If you were lucky, as we were, you had heat furnished by a landlord in the form of cast iron coiled radiators. The heat was generated by coal fired furnaces, located in dark damp cellars. These subterranean dungeons were also called "the basement", which also housed whatever passed for a clothes washers in those days. I mostly remember those radiators, because they clanged from expanding heat filled pipes on cold winter mornings as we waited for the heat to raise to a reasonable warmth to venture out from under our heavy blankets. The radiators were sparsely placed, usually in the busiest areas of the home. We often warmed and dried clothes on this solitary heat source on frigid winter mornings. More than once I left my chilled trousers on too long, and burned myself on an overheated zipper. Chicago winters were especially cold, and flimsy windows were typically drafty. What was a blessing in the stifling summer heat, a window or skylight, was truly a detriment on cold winter nights.

A single low wattage light bulb hung conspicuously over the center of the white porcelain topped kitchen table. The light cord had a protruding plug for connecting a clothes iron. The light had an on-off string which dangled down low enough so the shortest member of the family could reach it. Every home had an icebox, with a small refrigerated compartment, and a square slot that held a cube of solid ice. The ice block needed to be replenished at least once a week by a gentleman who was aptly named, "the iceman". He carried the heavy block of ice 3 flights of stairs from his waterlogged horse drawn wagon. The gas cooking stove was a 4 burner antique, with an unregulated double oven that could only be lit with a stick match. The kitchen sink was one compartment with a long drain board.
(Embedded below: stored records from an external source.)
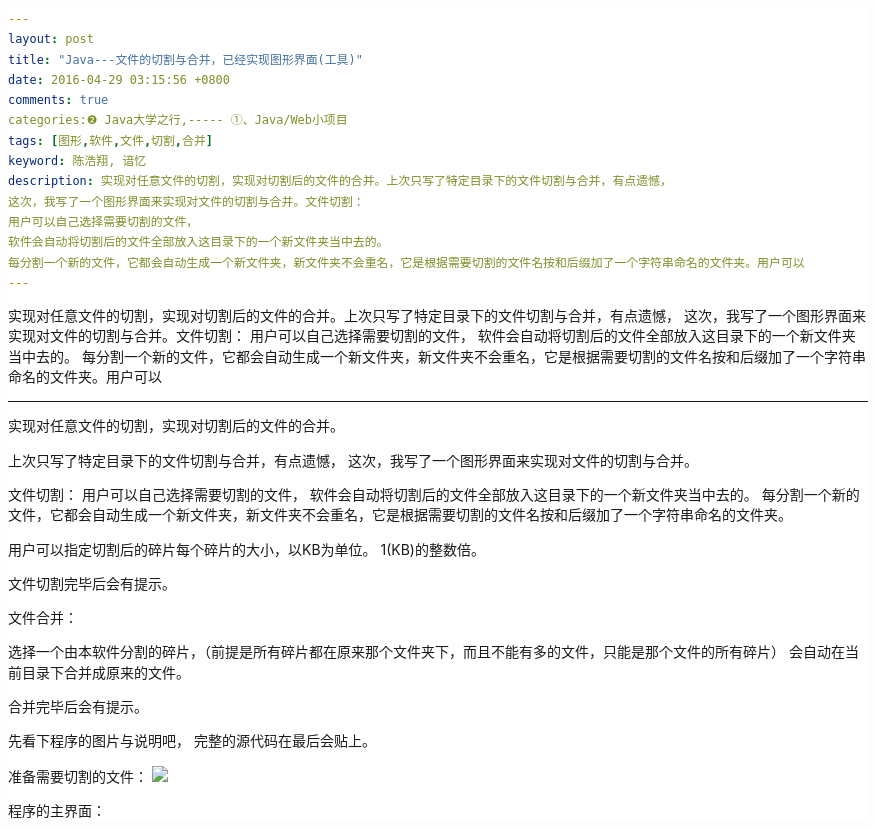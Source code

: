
 ```yaml
---
layout: post
title: "Java---文件的切割与合并，已经实现图形界面(工具)"
date: 2016-04-29 03:15:56 +0800
comments: true
categories:❷ Java大学之行,----- ①、Java/Web小项目
tags: [图形,软件,文件,切割,合并]
keyword: 陈浩翔, 谙忆
description: 实现对任意文件的切割，实现对切割后的文件的合并。上次只写了特定目录下的文件切割与合并，有点遗憾， 
这次，我写了一个图形界面来实现对文件的切割与合并。文件切割： 
用户可以自己选择需要切割的文件， 
软件会自动将切割后的文件全部放入这目录下的一个新文件夹当中去的。 
每分割一个新的文件，它都会自动生成一个新文件夹，新文件夹不会重名，它是根据需要切割的文件名按和后缀加了一个字符串命名的文件夹。用户可以 
---
```



实现对任意文件的切割，实现对切割后的文件的合并。上次只写了特定目录下的文件切割与合并，有点遗憾， 
这次，我写了一个图形界面来实现对文件的切割与合并。文件切割： 
用户可以自己选择需要切割的文件， 
软件会自动将切割后的文件全部放入这目录下的一个新文件夹当中去的。 
每分割一个新的文件，它都会自动生成一个新文件夹，新文件夹不会重名，它是根据需要切割的文件名按和后缀加了一个字符串命名的文件夹。用户可以

----------

实现对任意文件的切割，实现对切割后的文件的合并。

上次只写了特定目录下的文件切割与合并，有点遗憾，
这次，我写了一个图形界面来实现对文件的切割与合并。

文件切割：
用户可以自己选择需要切割的文件，
软件会自动将切割后的文件全部放入这目录下的一个新文件夹当中去的。
每分割一个新的文件，它都会自动生成一个新文件夹，新文件夹不会重名，它是根据需要切割的文件名按和后缀加了一个字符串命名的文件夹。

用户可以指定切割后的碎片每个碎片的大小，以KB为单位。
1(KB)的整数倍。

文件切割完毕后会有提示。

文件合并：

选择一个由本软件分割的碎片，（前提是所有碎片都在原来那个文件夹下，而且不能有多的文件，只能是那个文件的所有碎片）
会自动在当前目录下合并成原来的文件。

合并完毕后会有提示。



先看下程序的图片与说明吧，
完整的源代码在最后会贴上。


准备需要切割的文件：
![](http://img.blog.csdn.net/20160429150650472)

程序的主界面：
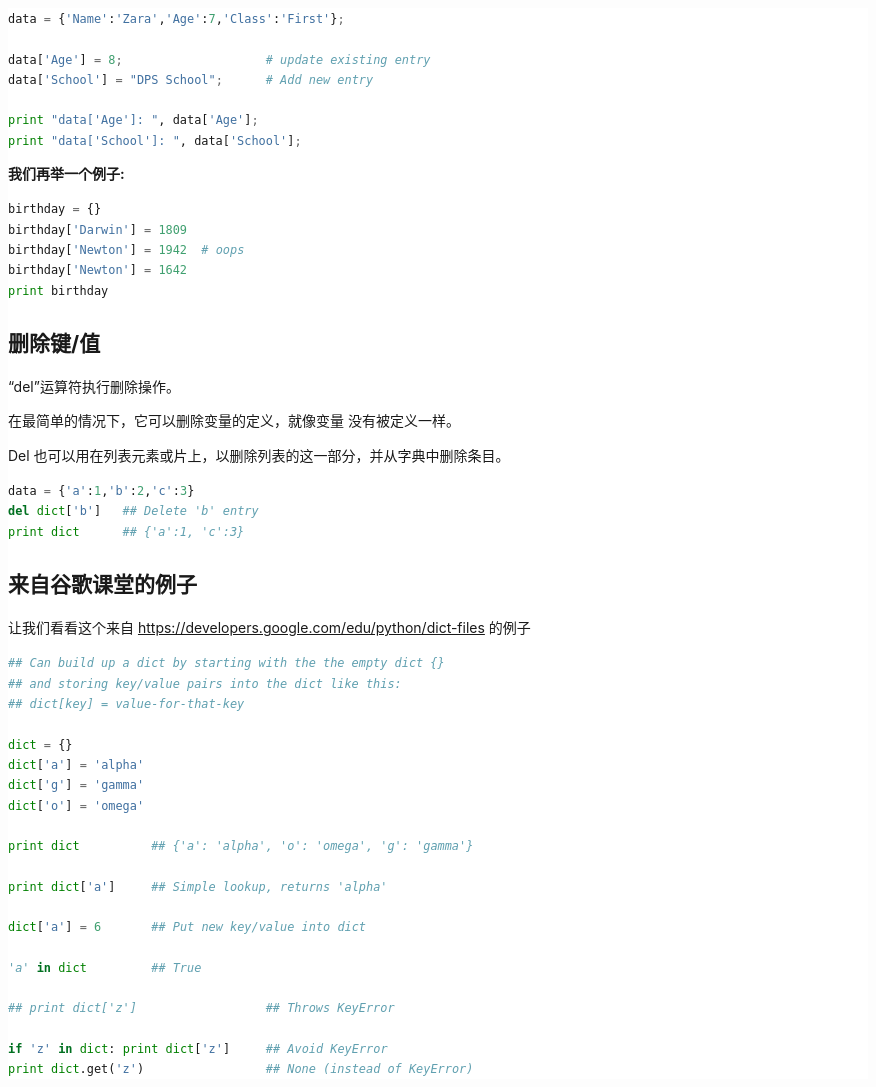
 ```py
data = {'Name':'Zara','Age':7,'Class':'First'};

data['Age'] = 8;                    # update existing entry
data['School'] = "DPS School";      # Add new entry

print "data['Age']: ", data['Age'];
print "data['School']: ", data['School']; 
```

**我们再举一个例子:**

```py
birthday = {}
birthday['Darwin'] = 1809
birthday['Newton'] = 1942  # oops
birthday['Newton'] = 1642
print birthday 
```

## 删除键/值

“del”运算符执行删除操作。

在最简单的情况下，它可以删除变量的定义，就像变量
没有被定义一样。

Del 也可以用在列表元素或片上，以删除列表的这一部分，并从字典中删除条目。

```py
data = {'a':1,'b':2,'c':3}
del dict['b']   ## Delete 'b' entry
print dict      ## {'a':1, 'c':3} 
```

## 来自谷歌课堂的例子

让我们看看这个来自 https://developers.google.com/edu/python/dict-files 的例子

```py
## Can build up a dict by starting with the the empty dict {}
## and storing key/value pairs into the dict like this:
## dict[key] = value-for-that-key

dict = {}
dict['a'] = 'alpha'
dict['g'] = 'gamma'
dict['o'] = 'omega'

print dict          ## {'a': 'alpha', 'o': 'omega', 'g': 'gamma'}

print dict['a']     ## Simple lookup, returns 'alpha'

dict['a'] = 6       ## Put new key/value into dict

'a' in dict         ## True

## print dict['z']                  ## Throws KeyError

if 'z' in dict: print dict['z']     ## Avoid KeyError
print dict.get('z')                 ## None (instead of KeyError) 
```
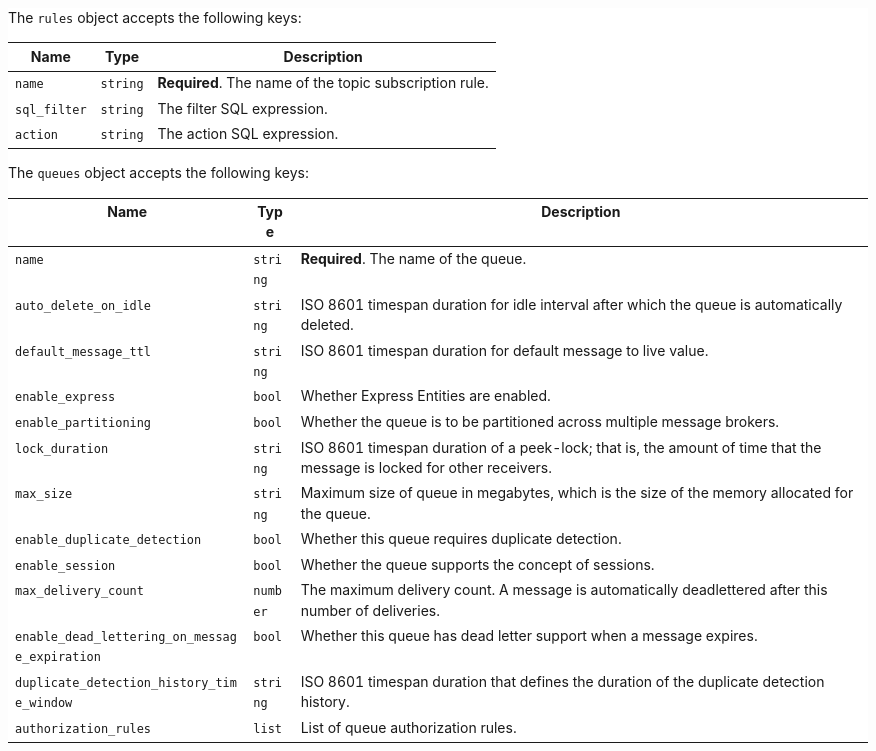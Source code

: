 The `rules` object accepts the following keys:

| Name | Type | Description |
| --- | --- | --- |
| `name` | `string` | **Required**. The name of the topic subscription rule. |
| `sql_filter` | `string` | The filter SQL expression. |
| `action` | `string` | The action SQL expression. |

The `queues` object accepts the following keys:

| Name | Type | Description |
| --- | --- | --- |
| `name` | `string` | **Required**. The name of the queue. |
| `auto_delete_on_idle` | `string` | ISO 8601 timespan duration for idle interval after which the queue is automatically deleted. |
| `default_message_ttl` | `string` | ISO 8601 timespan duration for default message to live value. |
| `enable_express` | `bool` | Whether Express Entities are enabled.  |
| `enable_partitioning` | `bool` | Whether the queue is to be partitioned across multiple message brokers. |
| `lock_duration` | `string` | ISO 8601 timespan duration of a peek-lock; that is, the amount of time that the message is locked for other receivers. |
| `max_size` | `string` | Maximum size of queue in megabytes, which is the size of the memory allocated for the queue. |
| `enable_duplicate_detection` | `bool` | Whether this queue requires duplicate detection. |
| `enable_session` | `bool` | Whether the queue supports the concept of sessions. |
| `max_delivery_count` | `number` | The maximum delivery count. A message is automatically deadlettered after this number of deliveries. |
| `enable_dead_lettering_on_message_expiration` | `bool` | Whether this queue has dead letter support when a message expires. |
| `duplicate_detection_history_time_window` | `string` | ISO 8601 timespan duration that defines the duration of the duplicate detection history. |
| `authorization_rules` | `list` | List of queue authorization rules. |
It had a single cold water faucet and a sturdy garden hose that connected it to the hot water tank. All of this was crude and simple by today's standards, but it was all that was needed to prepare at least two meals a day, a hardy breakfast, and a scrumptious 4 course, made-from-scratch dinner.

The homemade meals, complete with fresh bread were prepared with meticulous care each and every day, rain or shine. Needless to say, from this dim, sparsely equipped kitchen that made cooking and baking for our large family gatherings all that more remarkable. I learned to cook standing on a kitchen chair at that humble stove, under the watchful eye of my loving great-grandmother. She stood under 5 feet, but she was a giant to all that knew her. I think of her every day when I shamefully complain as the time comes to prepare my family meals at my fully equipped gourmet kitchen..
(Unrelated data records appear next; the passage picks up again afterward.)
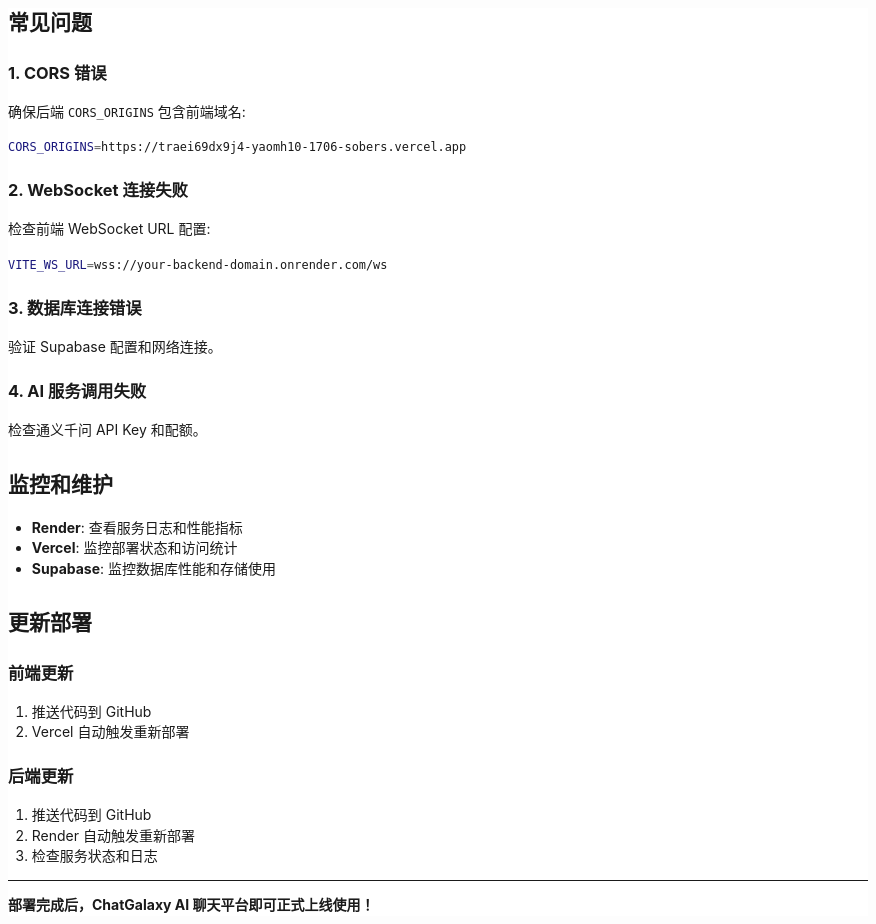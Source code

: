 ## 常见问题

### 1. CORS 错误

确保后端 `CORS_ORIGINS` 包含前端域名:
```bash
CORS_ORIGINS=https://traei69dx9j4-yaomh10-1706-sobers.vercel.app
```

### 2. WebSocket 连接失败

检查前端 WebSocket URL 配置:
```bash
VITE_WS_URL=wss://your-backend-domain.onrender.com/ws
```

### 3. 数据库连接错误

验证 Supabase 配置和网络连接。

### 4. AI 服务调用失败

检查通义千问 API Key 和配额。

## 监控和维护

- **Render**: 查看服务日志和性能指标
- **Vercel**: 监控部署状态和访问统计
- **Supabase**: 监控数据库性能和存储使用

## 更新部署

### 前端更新

1. 推送代码到 GitHub
2. Vercel 自动触发重新部署

### 后端更新

1. 推送代码到 GitHub
2. Render 自动触发重新部署
3. 检查服务状态和日志

---

**部署完成后，ChatGalaxy AI 聊天平台即可正式上线使用！**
Our bathroom was small and simple. It had a top tank, gravity flushing toilet that sported a pull chain with a ivory handle. The lavatory was a tiny cold water basin that had circular chips from some unknown historic calamity, and a claw footed bathtub that was enormous, with a rubber plug on a chain.. The hot water had to be bucketed in from the kitchen sink, which was unfortunately located at the far end of the adjoining room. The bucket brigade took 2 people, 3 loads each. There was a small gas heater that furnished plenty of heat on the floor, but the small whitewashed window above the tub had a constant whistling from frigid air that seemed to be unobstructed and unending. It made standing for towel drying an olympic speed event..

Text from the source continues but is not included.